Walter Montgomerie Neilson was an eminent Scottish locomotive and marine engineer and manufacturer. His father, James Beaumont Neilson, invented the hot blast furnace. He ran the family business, Neilson & Company (originally Neilson & Mitchell), from 1843, a ship engine and locomotive manufacturer based in Glasgow. Due to the expansion of the British empire, the locomotive industry flourished and Neilson locomotives were exported globally. After his retirement in the late 1870s, his business became Neilson, Reid & Co (with James Reid added as partner), and later merged with other locomotive manufactures to form the North British Locomotive Co. Ltd.

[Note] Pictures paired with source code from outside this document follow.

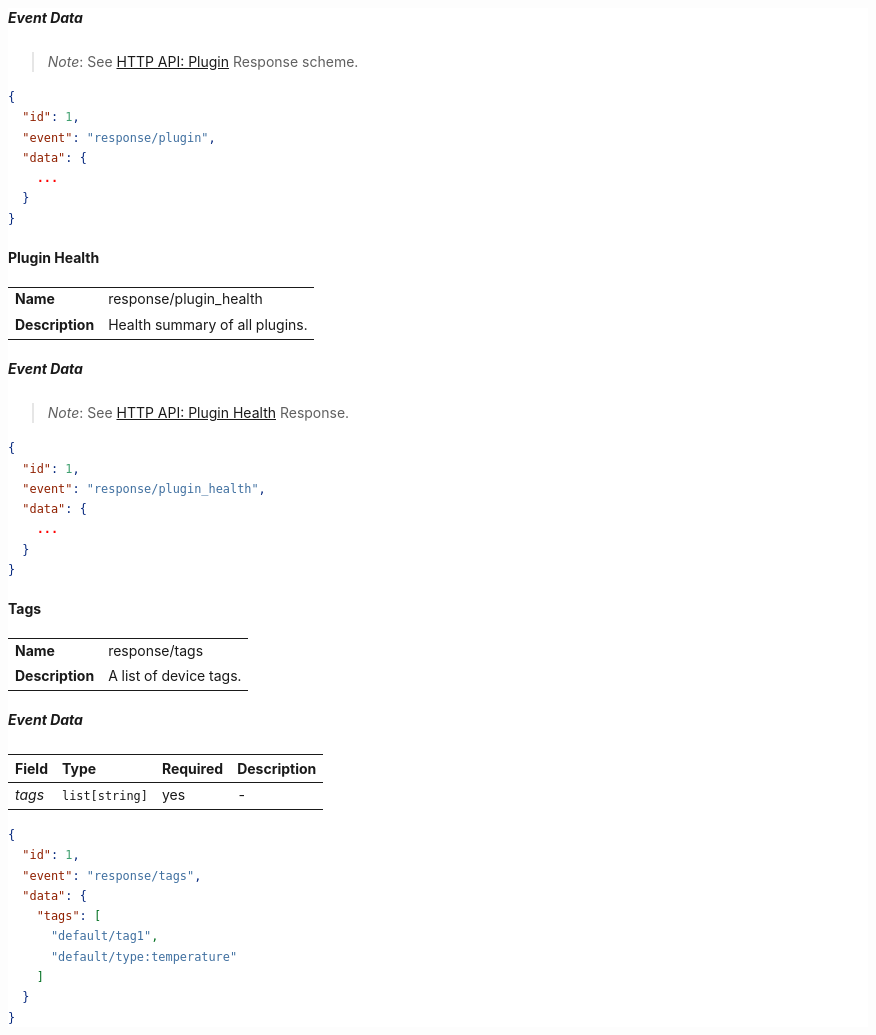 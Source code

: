 ##### Event Data
> *Note*: See [HTTP API: Plugin](api.md#plugins) Response scheme.

```json
{
  "id": 1,
  "event": "response/plugin",
  "data": {
    ...
  }
}
```


#### Plugin Health
| | |
| :--- | :--- |
| **Name** | response/plugin_health |
| **Description** | Health summary of all plugins. |

##### Event Data
> *Note*: See [HTTP API: Plugin Health](api.md#plugin-health) Response.


```json
{
  "id": 1,
  "event": "response/plugin_health",
  "data": {
    ...
  }
}
```


#### Tags
| | |
| :--- | :--- |
| **Name** | response/tags |
| **Description** | A list of device tags. |

##### Event Data
| Field | Type | Required | Description |
| :---- | :--- | :------- | :---------- |
| *tags* | `list[string]` | yes | - |


```json
{
  "id": 1,
  "event": "response/tags",
  "data": {
    "tags": [
      "default/tag1",
      "default/type:temperature"
    ]
  }
}
```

He was at one point President of the Institution of Engineers and Shipbuilders in Scotland, as well as being a member of the Institution of Civil Engineers, the Institution of Mechanical Engineers, the Institution of Naval architects, the Society of Arts, and the United Service Institution, London. He was elected chairman of the Technical College of Glasgow in 1872.He was also was president of the Mechanics Institution from 1866 to 1874. He was a prominent figure in local politics, the military and Freemasonry, acting as the Freemasons Grandmaster of Glasgow. He died in Florence, Italy. where he had an estate.